Cox nodded, mute, belatedly getting to his feet as she reached for the door handle.
“Don’t bother,” she said, pulling the door open.
He flipped the corner of one of the damp sheets of paper with his lef
t index finger.
She has been angry before, he thought. Maybe not like this. She looked worse than ever—squatter, filthier, horribly pale, and with that disgusting hair on her upper lip. She was upset and wasn’t thinking properly, of course. He slid open the bottom right drawer of his desk and dropped the papers into it. Perhaps she would get caught up in her dogs, in renovating the caretaker’s cottage. Hammond would be helpful with that. Then she would reconsider this foolishness.
“Edwards,” he called. “Would you bring me tea, please.”
Edwards appeared, smoothing, touching, re-arranging his twist of hair, nodding. “Right away, Mr. Cox,” he said.
The next morning was gray as eternity and wet-cold that made Isabel’s bones ache and her feet swell but she couldn’t stop sweating. She never could stop sweating. She woke up early because of it and lay in bed under a quilt and three blankets, chilled and sweaty, watching the mist outside the window lighten as if from within. It rained for a while, the drops like grapeshot against the window. She pulled the blankets up to her nose. She didn’t think she could get out of bed. Alone on a hill, pelted with rain. Mud thickening in the drive and souring the brown lawn, dead these many months since summer.

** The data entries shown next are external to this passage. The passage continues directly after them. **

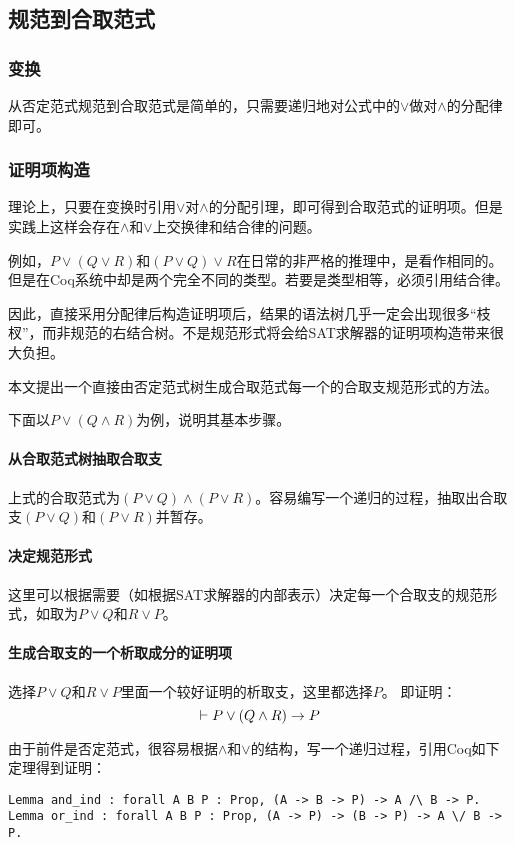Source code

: \subsection{规范到合取范式}
\subsubsection{变换}
从否定范式规范到合取范式是简单的，只需要递归地对公式中的$\lor$做对$\land$的分配律即可。

\subsubsection{证明项构造}
理论上，只要在变换时引用$\lor$对$\land$的分配引理，即可得到合取范式的证明项。但是实践上这样会存在$\land$和$\lor$上交换律和结合律的问题。

例如，$P \lor (Q \lor R)$和$(P \lor Q) \lor R$在日常的非严格的推理中，是看作相同的。但是在Coq系统中却是两个完全不同的类型。若要是类型相等，必须引用结合律。

因此，直接采用分配律后构造证明项后，结果的语法树几乎一定会出现很多“枝杈”，而非规范的右结合树。不是规范形式将会给SAT求解器的证明项构造带来很大负担。

本文提出一个直接由否定范式树生成合取范式每一个的合取支规范形式的方法。

下面以$P \lor (Q \land R)$为例，说明其基本步骤。

\paragraph{从合取范式树抽取合取支}
上式的合取范式为$(P \lor Q) \land (P \lor R)$。容易编写一个递归的过程，抽取出合取支$(P \lor Q)$和$(P \lor R)$并暂存。

\paragraph{决定规范形式}
这里可以根据需要（如根据SAT求解器的内部表示）决定每一个合取支的规范形式，如取为$P \lor Q$和$R \lor P$。

\paragraph{生成合取支的一个析取成分的证明项}
选择$P \lor Q$和$R \lor P$里面一个较好证明的析取支，这里都选择$P$。
即证明：
$$ \vdash P \lor (Q \land R) \rightarrow P $$

由于前件是否定范式，很容易根据$\land$和$\lor$的结构，写一个递归过程，引用Coq如下定理得到证明：
\begin{verbatim}
Lemma and_ind : forall A B P : Prop, (A -> B -> P) -> A /\ B -> P.
Lemma or_ind : forall A B P : Prop, (A -> P) -> (B -> P) -> A \/ B -> P.
\end{verbatim}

The fire in her room had burned out. The windows rattled. The house took the brunt of cold spring winds in the front; Hammond was supposed to keep fires going in her room, in the parlor, and in the kitchen stove. She could work, too, and she did, but some things he was paid to do so he did them whether he’d grown to hate her or not. When had—but she had promised herself she would stop trying to figure that out. It didn’t matter. Perhaps his malice had really begun in acceptance, in talking, in listening to her talk of her father. Hammond had never said much about himself and now she couldn’t remember much about his life. But she’d felt she knew him well, that they were intimate. She tried to remember: His people were from Boston, from the slums of the West End, and he hadn’t talked to them in years—but how would she know if that were true? Had he hated her and lied to her the whole time?